Ma piuttosto che incoraggiare il dialogo, questi successi hanno prodotto il silenzio. Non potendo più fare qualunque cosa impunemente gli istituti accademici ed i ricercatori hanno preferito cambiare argomento e soprattutto non parlare con le persone che hanno stigmatizzato in maniera ingiustificabile.
Sono passati più di venti anni ed è ancora Carl Rogers che ha avuto il coraggio di chiedere quando i ricercatori ed i terapeuti “avranno finalmente il coraggio di sbarazzarsi della loro professionalità” [8], con tutto ciò che ha di disumanizzante. La situazione molto conflittuale che ho appena descritto dimostra chiaramente quali conseguenze catastrofiche questa disumanizzazione possa produrre.
L’interrogativo di Carl Rogers mi sembra essenziale per giungere ad un metodo scientifico e a dei lavori di ricerca, che siano profondamente rispettosi delle persone, che metterà fine alla negazione della parte affettiva di ogni essere umano da parte del mondo accademico e che permetterà di realizzare un riavvicinamento tra il mondo delle persone LGBTI ed i terapeuti, che siano parte del mondo accademico o no .
Tale metodo deve:
• Rispettare e tenere pienamente conto della dignità degli esseri umani
• Astenersi da qualsiasi forma di manipolazione e di uso di questi ultimi (non si trattano gli esseri umani come delle cose)
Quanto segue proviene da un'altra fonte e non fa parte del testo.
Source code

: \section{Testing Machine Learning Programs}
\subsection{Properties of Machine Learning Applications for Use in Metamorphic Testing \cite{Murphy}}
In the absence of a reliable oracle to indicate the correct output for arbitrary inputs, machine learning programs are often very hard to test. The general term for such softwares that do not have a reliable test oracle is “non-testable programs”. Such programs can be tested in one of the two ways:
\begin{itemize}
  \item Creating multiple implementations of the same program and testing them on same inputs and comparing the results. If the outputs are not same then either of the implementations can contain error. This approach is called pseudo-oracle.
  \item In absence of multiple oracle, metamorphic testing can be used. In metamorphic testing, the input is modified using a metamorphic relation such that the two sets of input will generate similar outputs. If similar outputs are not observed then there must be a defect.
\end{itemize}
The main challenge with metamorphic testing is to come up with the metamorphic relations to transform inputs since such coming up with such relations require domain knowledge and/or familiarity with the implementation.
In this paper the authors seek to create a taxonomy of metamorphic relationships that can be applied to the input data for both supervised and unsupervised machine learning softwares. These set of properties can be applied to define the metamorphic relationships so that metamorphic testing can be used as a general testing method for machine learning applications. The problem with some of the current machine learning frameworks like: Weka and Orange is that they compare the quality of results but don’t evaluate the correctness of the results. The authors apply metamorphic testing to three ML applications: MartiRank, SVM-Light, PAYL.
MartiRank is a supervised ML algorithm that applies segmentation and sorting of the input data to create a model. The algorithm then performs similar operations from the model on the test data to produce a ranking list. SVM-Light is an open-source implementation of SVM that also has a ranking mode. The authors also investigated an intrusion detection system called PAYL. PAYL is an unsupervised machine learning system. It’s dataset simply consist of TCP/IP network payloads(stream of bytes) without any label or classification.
• Abolire la distanza ( cosiddetta scientifica o terapeutica) che conduce a tali errori
• Cercare di capire gli esseri umani studiati come dovessero capire se stessi
• Integrare persone appartenenti a gruppi sociali studiate nelle equipe di ricerca e di dipartimento.
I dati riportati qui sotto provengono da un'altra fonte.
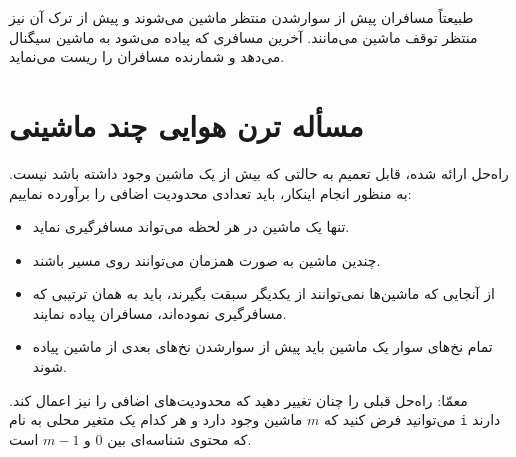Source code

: \documentclass{book}
\newcommand{\clearemptydoublepage}{\newpage\cleardoublepage}
\begin{document}
    طبیعتاً مسافران پیش از سوارشدن منتظر ماشین می‌شوند و پیش از ترک آن نیز منتظر توقف ماشین می‌مانند. 
    آخرین مسافری که پیاده می‌شود به ماشین سیگنال می‌دهد و شمارنده مسافران را ریست می‌نماید. 


\clearemptydoublepage
\section{مسأله ترن هوایی چند ماشینی}

    راه‌حل ارائه شده، قابل تعمیم به حالتی که بیش از یک ماشین وجود داشته باشد نیست. به منظور انجام اینکار، باید تعدادی محدودیت اضافی را برآورده نماییم:

\begin{itemize}

\item %
    تنها یک ماشین در هر لحظه می‌تواند مسافرگیری نماید.

\item %
    چندین ماشین به صورت همزمان می‌توانند روی مسیر باشند. 

\item %
    از آنجایی که ماشین‌ها نمی‌توانند از یکدیگر سبقت بگیرند، باید به همان ترتیبی که مسافرگیری نموده‌اند، مسافران پیاده نمایند. 

\item %
    تمام نخ‌های سوار یک ماشین باید پیش از سوارشدن نخ‌های بعدی از ماشین پیاده شوند.
\end{itemize}

    معمّا: راه‌حل قبلی را چنان تغییر دهید که محدودیت‌های اضافی را نیز اعمال کند. 
    می‌توانید فرض کنید که  $m$ ماشین وجود دارد و هر کدام یک متغیر محلی به نام {\tt i} دارند که محتوی شناسه‌‌ای بین 0 و  $m-1$ است. 
\end{document}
• Promuovere il dialogo tra le persone (e i gruppi) studiati e l’equipe di ricerca.
• Consentire ai singoli (e ai gruppi) studiati di influire sui protocolli di ricerca, o anche cercare di creare propri lavori.
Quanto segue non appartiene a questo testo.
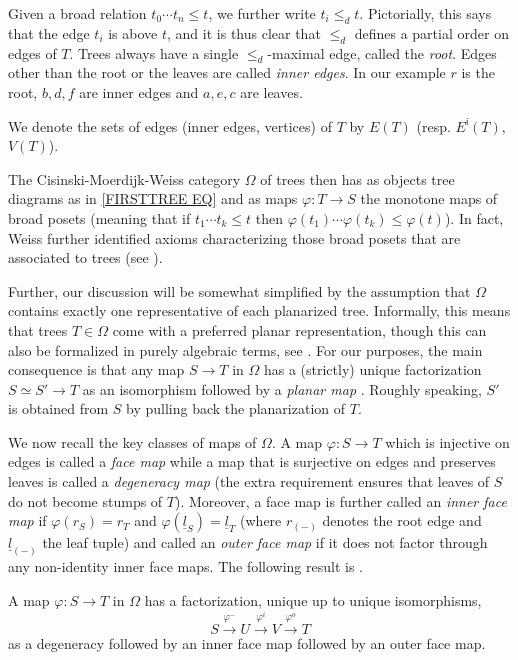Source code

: \documentclass[a4paper,10pt,draft]{article}%
\begin{document}
Given a broad relation $t_0 \cdots t_n \leq t$,
we further write $t_i \leq_d t$.
Pictorially, this says that the edge $t_i$ is above $t$,
and it is thus clear that $\leq_d$ defines a partial order on edges of $T$.
Trees always have a single $\leq_d$-maximal edge, called the \textit{root}. Edges other than the root or the leaves are called \textit{inner edges}. In our example $r$ is the root, $b,d,f$ are inner edges and $a,e,c$ are leaves. 

We denote the sets of edges (inner edges, vertices) of $T$ by
$E(T)$ (resp. $E^{\mathsf{i}}(T)$, $V(T)$).

The Cisinski-Moerdijk-Weiss category $\Omega$ of trees then has as objects tree diagrams as in \eqref{FIRSTTREE EQ}
and as maps $\varphi \colon T \to S$ the monotone maps of broad posets
(meaning that if $t_1 \cdots t_k \leq t$ then
$\varphi(t_1) \cdots \varphi(t_k) \leq \varphi(t)$).
In fact, Weiss further identified axioms characterizing those broad posets that are associated to trees (see \cite[Defs. 5.1 and 5.9]{Per17}).

Further, our discussion will be somewhat simplified by the assumption that $\Omega$
contains exactly one representative of each planarized tree.
Informally, this means that trees $T \in \Omega$
come with a preferred planar representation,
though this can also be formalized in purely algebraic terms, see \cite[\S 3.1]{BP17}.
For our purposes, the main consequence is that any map 
$S \to T$ in $\Omega$ has a (strictly) unique factorization
$S \simeq S' \to T$ as an isomorphism followed by a \textit{planar map} \cite[Prop. 3.21]{BP17}. 
Roughly speaking, $S'$ is obtained from $S$
by pulling back the planarization of $T$.

We now recall the key classes of maps of $\Omega$.
A map $\varphi \colon S \to T$ which is injective on edges is called a \textit{face map}
while a map that is surjective on edges and preserves leaves is called a \textit{degeneracy map}
(the extra requirement ensures that leaves of $S$ do not become stumps of $T$).
Moreover, a face map is further called an \textit{inner face map}
if $\varphi(r_S) = r_T$ and 
$\varphi(\underline{l}_S) = \underline{l}_T$ 
(where $r_{(-)}$ denotes the root edge and $\underline{l}_{(-)}$ the leaf tuple)
and called an \textit{outer face map} if it does not factor through any non-identity inner face maps.
The following result is \cite[Cor. 3.32]{Per17}.
\begin{proposition}\label{UNIQUEFACT PROP}
	A map $\varphi \colon S \to T$ in $\Omega$ has a factorization, unique up to unique isomorphisms,
\[
	S \xrightarrow{\varphi^{-}}
	U \xrightarrow{\varphi^{i}}
	V \xrightarrow{\varphi^{o}}
	T	
\]
as a degeneracy followed by an inner face map followed by an outer face map.
\end{proposition}
\end{document}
• Tenere pienamente conto sia della dimensione affettiva delle persone studiate che dei membri dell’ equipe di ricerca
• Evidenziare e rendere esplicite le priorità dei membri dell’equipe di ricerca, compreso nel lavoro di pubblicazione
E’ a questo prezzo che sarà possibile portare avanti lavori pertinenti, in cui le persone si possano riconoscere e che consentono una riconciliazione tra il mondo accademico e le persone del movimento LGBTI.